Mannn a couple of these shots looked like out back of my place.


----------



## ilyTango (Mar 7, 2010)

Oh, yeah, forgot to mention: feel free to offer constructive criticism or advice on any problems that might arise...Ok, well, anyways:

Monday July 5, 2010
It's the kind of day that make the AC and pool gifts from above: hazy, humid, and so hot that it feels like you're suffocating. As I saddled, Tango was limpid-eyed and lethargic, and as we headed out into John (the neighbour I mentioned earlier)'s field, I was overjoyed to see results already. Her walk was easy, relaxed, her head was down. Her trot was easily rated and for once she wasn't tense and trying to run run run.
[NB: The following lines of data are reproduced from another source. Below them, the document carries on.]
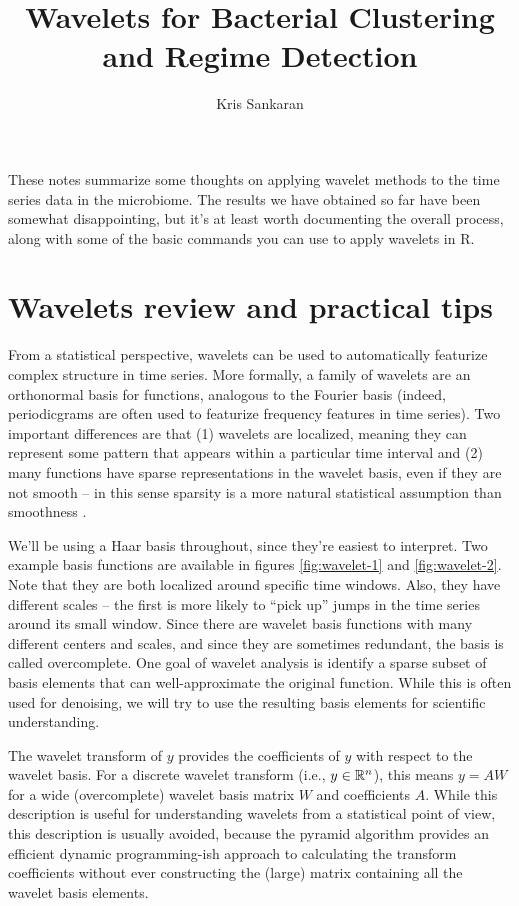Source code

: \documentclass{article}
\title{Wavelets for Bacterial Clustering and Regime Detection}
\author{Kris Sankaran}
\begin{document}
\maketitle

These notes summarize some thoughts on applying wavelet methods to the
time series data in the microbiome. The results we have obtained so far have
been somewhat disappointing, but it's at least worth documenting the overall
process, along with some of the basic commands you can use to apply wavelets in
R.

\section{Wavelets review and practical tips}

From a statistical perspective, wavelets can be used to automatically featurize
complex structure in time series. More formally, a family of wavelets are an
orthonormal basis for functions, analogous to the Fourier basis (indeed,
periodicgrams are often used to featurize frequency features in time series).
Two important differences are that (1) wavelets are localized, meaning they can
represent some pattern that appears within a particular time interval and (2)
many functions have sparse representations in the wavelet basis, even if they
are not smooth -- in this sense sparsity is a more natural statistical
assumption than smoothness \cite{johnstone2011gaussian}.

We'll be using a Haar basis throughout, since they're easiest to interpret. Two
example basis functions are available in figures \ref{fig:wavelet-1} and
\ref{fig:wavelet-2}. Note that they are both localized around specific time
windows. Also, they have different scales -- the first is more likely to ``pick
up'' jumps in the time series around its small window. Since there are wavelet
basis functions with many different centers and scales, and since they are
sometimes redundant, the basis is called overcomplete. One goal of wavelet
analysis is identify a sparse subset of basis elements that can well-approximate
the original function. While this is often used for denoising, we will try to
use the resulting basis elements for scientific understanding.

The wavelet transform of $y$ provides the coefficients of $y$ with respect to
the wavelet basis. For a discrete wavelet transform (i.e., $y \in \mathbb{R}^{n}$),
this means $y = AW$ for a wide (overcomplete) wavelet basis matrix $W$ and
coefficients $A$. While this description is useful for understanding wavelets
from a statistical point of view, this description is usually avoided, because
the pyramid algorithm provides an efficient dynamic programming-ish approach to
calculating the transform coefficients without ever constructing the (large)
matrix containing all the wavelet basis elements.
\end{document}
I was so pleased with these improvements that we headed out right away.

Due to my past two transgressions, I was determined to find water to cross today, so we headed to the one place I knew for sure there would at least be a small pool: the abandoned gravel pit beside my cousins' farm. The farther out we went, the more disobedient and annoying Tango seemed to get. I guess it might be just the fact of going new places that makes her more alert and outwardly-focused. If that's the case, only going more new places and more work _in _those new places will be the remedy...

I was pleased to find a large standing pool at the bottom of the little quarry, so we climbed down the rocky slope and went up to the water's edge. She wasn't exactly afraid; more just used to not being forced into the water and so was wary of it. We paced the shoreline until she deliberately touched one toe in the water, then hurried away. Enormous praise and I let her walk off and relax for a minute before circling back and trying again. After a few minutes' resistance, she ended up walking through a low spot with all four feet, and then I left it there and we headed home. Boy, wouldn't that be fun to go swimming with her?

On the way home, unusually for her, she got really excited. I mean, not trying to bolt home, but she was walking ridiculously fast and her head and ears were straight up. In the clearing behind the empty cow pasture I made her do circles and patterns, trying to get her to settle down but mostly we both were just getting worked up and frustrated, from the heat and mostly from each other. Then I realized that I was getting _waaay _too focused on her; for all the stuff I blame Tango for, I have just as many bad habits. Probably the worst is: whenever there's no one else around or if we're doing something boring that doesn't provide any real intellectual challenge, my mind drifts inward (unlike Tang's, whose drifts outward) and I focus so bad on Tango; every mood, every movement, every flick of her ears, and I start riding based on _her _mood, and not with any real goal or purpose. Well, as you can imagine, this inflates her ego and makes her even more headstrong. When I catch myself doing that I have to give myself a kick and look up and out, thinking about what to do next. Most times Tango soon gets over herself and settles down a little.

Even without being totally focused on her, I could feel the second she took a false step that something was wrong. For a moment I thought she'd hurt her leg, so I stopped her, looked down, and saw a big old coil of wire that we must have dug up from the grasses with all our circling and commotion. I jumped down and saw that it was loosely (thank GOD!) wrapped around her hind leg. I spoke to her calmly and quietly, and though she undoubtedly was nervous, she was very level-headed and stood still unless I asked her to move, which she did without freaking out. I couldn't get it off, so I ended up just picking up her foot and freeing her. And for all the b*tching I do about her, I'm glad I have her as my trail horse. How many 6-year-old horses would stand quietly and not be scared of a wire wrapped around their legs? Not many that I know.

There was no way I was walking the final 30 acres leading a horse eager to get home, so I mounted again and she was content to walk quietly down the field. I think she's come to semi-enjoy her hosings that she gets back at the barn. I know I sure would! 

Sorry, no pictures today, though I should've at the gravel pit. Ah well, next time.


----------



## knickerb (Apr 22, 2010)

ilyTango,

Keep up the good work!! You are both learning.

Water or any scary objects- Only ask what you know you can get. Example if you know you can get one step forward but not two then only ask for the one then stop let down the pressure. If you know you can get all four feet in the water ask for that. Approach and retreat. Approach a little farther and retreat. The more experience you get you will be able to tell. 

Gallop- Pick your place but a different one every time or a habit develops. When she is galloping just stay out of her way and she will take care of you. When you are ready to slow down think what you are going to do and stick with it, ease to the left or ease to the right or just back down straight. 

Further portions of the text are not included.